As an elected official, I tend to get captured by big ideas. That’s not a bad thing, obviously. Personally, I think this world needs more big ideas and big plans to tackle big problems, and I wish we had more energy to move in these directions.
That being said, sometimes, big ideas come with little problems. When you hear a big plan to tackle an issue like mental illness or suicide, you think that these are the ONLY things that can tackle depression or suicide. That leads to even more dangerous thoughts: You can’t do anything about it. That’s not true. That’s not true at all.
There is no question that grand gestures and big plans often work, and work well, preventing us from getting into trouble in the first place. But, on an interpersonal level, it is the little things that matter. In fact, more often than not, I’d put money down that it’s the little things that you remember. And, in the long wrong, “little things” is a misnomer. Little things can make a big blessing.
This leads to the obvious question: What are the little things that you can do – that all of us can do – that can save a life or help someone who is struggling feel better?
The Shortest Note: I always got a kick out of this study. In the 1970s, two doctors sent follow up letters to a group of patients who had just been released from the hospital, checking in, expressing concern, and saying that they wanted to stay in touch. Another group didn’t get such letters. The results? Of the group who did get the letters, which came on a regular basis, 1.8% died by suicide within two years. In the group that didn’t? 3.52%.
The conclusion? If the study’s findings are accurate, the smallest thing – the smallest little thing – can help to keep someone alive.
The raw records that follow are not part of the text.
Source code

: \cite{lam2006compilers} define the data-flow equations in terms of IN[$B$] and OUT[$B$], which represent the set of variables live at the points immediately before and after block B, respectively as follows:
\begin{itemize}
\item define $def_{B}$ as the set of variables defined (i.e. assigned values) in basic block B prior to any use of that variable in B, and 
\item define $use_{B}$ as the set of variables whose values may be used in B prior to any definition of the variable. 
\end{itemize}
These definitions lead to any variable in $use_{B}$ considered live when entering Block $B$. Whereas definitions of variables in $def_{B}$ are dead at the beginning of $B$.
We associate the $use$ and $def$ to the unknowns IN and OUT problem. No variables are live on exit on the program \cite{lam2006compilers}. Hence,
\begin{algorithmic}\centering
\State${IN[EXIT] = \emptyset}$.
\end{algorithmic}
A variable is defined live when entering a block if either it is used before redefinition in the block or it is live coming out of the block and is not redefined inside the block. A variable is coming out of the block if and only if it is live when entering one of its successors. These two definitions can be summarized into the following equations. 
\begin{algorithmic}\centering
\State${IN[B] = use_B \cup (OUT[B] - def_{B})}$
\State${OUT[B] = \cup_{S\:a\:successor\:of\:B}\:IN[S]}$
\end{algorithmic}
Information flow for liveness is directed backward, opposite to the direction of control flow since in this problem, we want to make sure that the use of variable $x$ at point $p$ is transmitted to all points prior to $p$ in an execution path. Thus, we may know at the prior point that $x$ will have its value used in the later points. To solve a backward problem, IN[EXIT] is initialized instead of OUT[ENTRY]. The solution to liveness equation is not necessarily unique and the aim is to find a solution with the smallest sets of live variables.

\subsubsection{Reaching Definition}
This remarkable finding shows that people just want to know someone cares, someone values them, and someone is there if they reach out. Does this mean you can stop a suicide? Not necessarily. But it does mean that regularly checking on someone – letting them know that you value them – can help ease their pain. And yeah, maybe keep them alive.
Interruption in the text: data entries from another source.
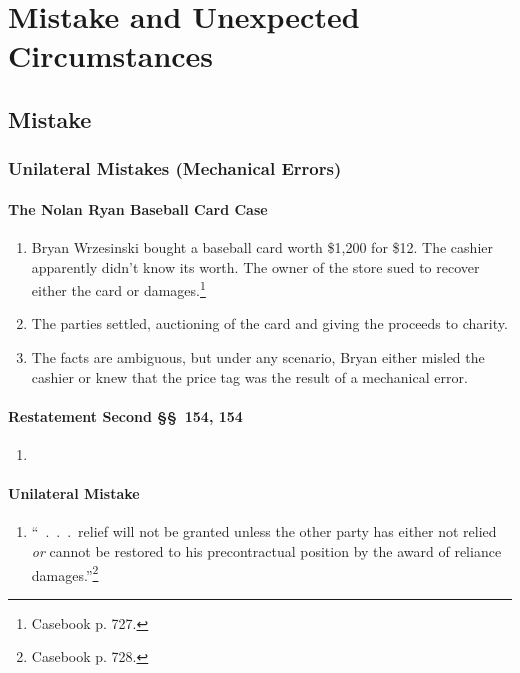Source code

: \section{Mistake and Unexpected Circumstances}

\subsection{Mistake}

\subsubsection{Unilateral Mistakes (Mechanical Errors)}

\paragraph{The Nolan Ryan Baseball Card Case}

\begin{enumerate}
    \item Bryan Wrzesinski bought a baseball card worth \$1,200 for \$12. The 
    cashier apparently didn't know its worth. The owner of the store sued to 
    recover either the card or damages.\footnote{Casebook p. 727.}
    \item The parties settled, auctioning of the card and giving the proceeds 
    to charity.
    \item The facts are ambiguous, but under any scenario, Bryan either misled 
    the cashier or knew that the price tag was the result of a mechanical 
    error.
\end{enumerate}

\paragraph{Restatement Second \S\S\ 154, 154}

\begin{enumerate}
    \item %
\end{enumerate}

\paragraph{Unilateral Mistake}

\begin{enumerate}
    \item ``~.~.~.~relief will not be granted unless the other party has 
    either not relied \emph{or} cannot be restored to his precontractual 
    position by the award of reliance damages.''\footnote{Casebook p. 728.}
\end{enumerate}

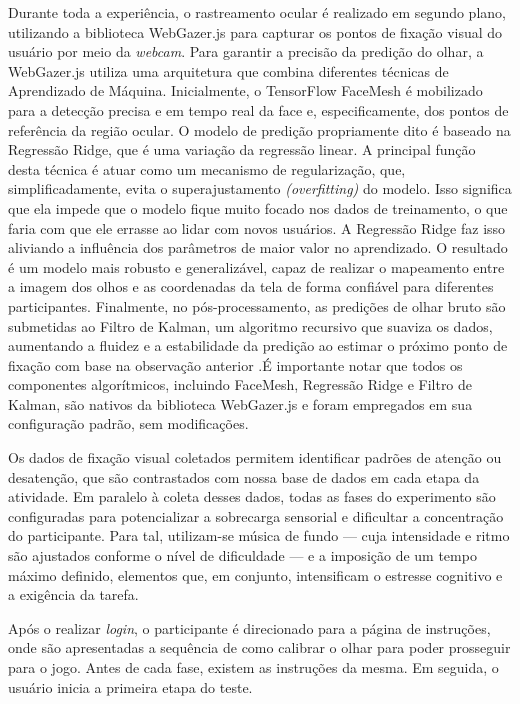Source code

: Durante toda a experiência, o rastreamento ocular é realizado em segundo plano, utilizando a biblioteca WebGazer.js para capturar os pontos de fixação visual do usuário por meio da \textit{webcam}. Para garantir a precisão da predição do olhar, a WebGazer.js utiliza uma arquitetura que combina diferentes técnicas de Aprendizado de Máquina. Inicialmente, o TensorFlow FaceMesh é mobilizado para a detecção precisa e em tempo real da face e, especificamente, dos pontos de referência da região ocular. O modelo de predição propriamente dito é baseado na Regressão Ridge, que é uma variação da regressão linear. A principal função desta técnica é atuar como um mecanismo de regularização, que, simplificadamente, evita o superajustamento \textit{(overfitting)} do modelo. Isso significa que ela impede que o modelo fique muito focado nos dados de treinamento, o que faria com que ele errasse ao lidar com novos usuários. A Regressão Ridge faz isso aliviando a influência dos parâmetros de maior valor no aprendizado. O resultado é um modelo mais robusto e generalizável, capaz de realizar o mapeamento entre a imagem dos olhos e as coordenadas da tela de forma confiável para diferentes participantes. Finalmente, no pós-processamento, as predições de olhar bruto são submetidas ao Filtro de Kalman, um algoritmo recursivo que suaviza os dados, aumentando a fluidez e a estabilidade da predição ao estimar o próximo ponto de fixação com base na observação anterior \cite{WebGazerDoc}.É importante notar que todos os componentes algorítmicos, incluindo FaceMesh, Regressão Ridge e Filtro de Kalman, são nativos da biblioteca WebGazer.js e foram empregados em sua configuração padrão, sem modificações.

Os dados de fixação visual coletados permitem identificar padrões de atenção ou desatenção, que são contrastados com nossa base de dados em cada etapa da atividade. Em paralelo à coleta desses dados, todas as fases do experimento são configuradas para potencializar a sobrecarga sensorial e dificultar a concentração do participante. Para tal, utilizam-se música de fundo — cuja intensidade e ritmo são ajustados conforme o nível de dificuldade — e a imposição de um tempo máximo definido, elementos que, em conjunto, intensificam o estresse cognitivo e a exigência da tarefa.

Após o realizar \textit{login}, o participante é direcionado para a página de instruções, onde são apresentadas a sequência de como calibrar o olhar para poder prosseguir para o jogo. Antes de cada fase, existem as instruções da mesma. Em seguida, o usuário inicia a primeira etapa do teste.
Call Them By Their Name: The rates of suicide or suicide attempts among the transgender community are hellaciously high: Greater than 50% of transgender male teenagers reported a suicide attempt, with nearly 30% for transgender females. These rates of mental illness and suicide are tied to a few factors, including family rejection, bullying, harassment, or perceived danger. However, there is nothing inherent to being transgender that leads to higher risk of suicide, as transgener individuals who do get the support and acceptance they deserve do not have a higher risk of suicide.
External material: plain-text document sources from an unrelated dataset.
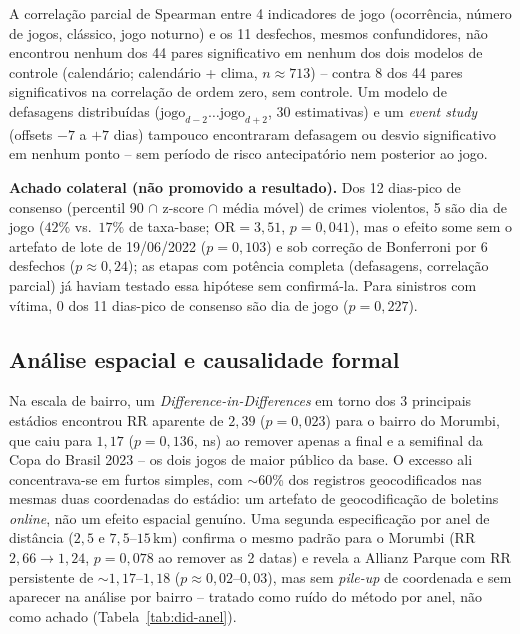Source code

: \documentclass[12pt]{article}
\begin{document}
A correlação parcial de Spearman entre 4 indicadores de jogo (ocorrência,
número de jogos, clássico, jogo noturno) e os 11 desfechos, mesmos
confundidores, não encontrou nenhum dos 44 pares significativo em nenhum
dos dois modelos de controle (calendário; calendário + clima,
$n\approx713$) -- contra 8 dos 44 pares significativos na correlação de
ordem zero, sem controle. Um modelo de defasagens distribuídas
($\text{jogo}_{d-2}\ldots\text{jogo}_{d+2}$, 30 estimativas) e um
\emph{event study} (offsets $-7$ a $+7$ dias) tampouco encontraram
defasagem ou desvio significativo em nenhum ponto -- sem período de risco
antecipatório nem posterior ao jogo.

\textbf{Achado colateral (não promovido a resultado).} Dos 12 dias-pico de
consenso (percentil 90 $\cap$ z-score $\cap$ média móvel) de crimes
violentos, 5 são dia de jogo ($42\%$ vs.\ $17\%$ de taxa-base;
$\text{OR}=3,51$, $p=0,041$), mas o efeito some sem o artefato de lote de
19/06/2022 ($p=0,103$) e sob correção de Bonferroni por 6 desfechos
($p\approx0,24$); as etapas com potência completa (defasagens, correlação
parcial) já haviam testado essa hipótese sem confirmá-la. Para sinistros
com vítima, 0 dos 11 dias-pico de consenso são dia de jogo ($p=0,227$).

\subsection{Análise espacial e causalidade formal}

Na escala de bairro, um \emph{Difference-in-Differences} em torno dos 3
principais estádios encontrou RR aparente de $2,39$ ($p=0,023$) para o
bairro do Morumbi, que caiu para $1,17$ ($p=0,136$, ns) ao remover apenas
a final e a semifinal da Copa do Brasil 2023 -- os dois jogos de maior
público da base. O excesso ali concentrava-se em furtos simples, com
$\sim$60\% dos registros geocodificados nas mesmas duas coordenadas do
estádio: um artefato de geocodificação de boletins \emph{online}, não um
efeito espacial genuíno. Uma segunda especificação por anel de distância
($2,5$ e $7,5$--$15$\,km) confirma o mesmo padrão para o Morumbi (RR
$2,66\rightarrow1,24$, $p=0,078$ ao remover as 2 datas) e revela a Allianz
Parque com RR persistente de $\sim$$1,17$--$1,18$
($p\approx0,02$--$0,03$), mas sem \emph{pile-up} de coordenada e sem
aparecer na análise por bairro -- tratado como ruído do método por anel,
não como achado (Tabela~\ref{tab:did-anel}).
\end{document}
So, what does that support look like? Well, accepting these people for who they are. Puberty blockers reduce the risk of suicide. So does the most simple thing: Calling a person by their chosen name and gender. Calling someone by the name they want reduces their risk of suicide and depression.
Again – it’s the little things.
Ask: There is a misnomer out there – that talking about suicide can implant the idea of suicide in someone’s head. To be clear, this isn’t true. In fact, the opposite is true: Bringing up the subject can save a life. This is because discussing the subject and asking specific questions, such as, “Are you thinking about hurting yourself? Have you been thinking about ending your life? Do you have any plans on it?” can actually check on someone. If done in a caring, compassionate matter, you can tell someone that you are concerned about them, and thus make it clear: You’re here to help. Asking someone if they are in pain or considering suicide will NOT make them more likely to make an attempt. In fact, the opposite may be true.
I need to be clear about something: Not stopping someone from dying by suicide is never someone’s fault. Suicide is a complex, complicated process that almost always involves multiple factors. It’s never just one thing, and it’s virtually impossible for it to be your fault. However, while stopping suicide may not be our fault, it is something we should all take responsibility for. Thankfully, you don’t have to be a doctor. You don’t need formal training. The smallest measures of kindness and compassion can save a life.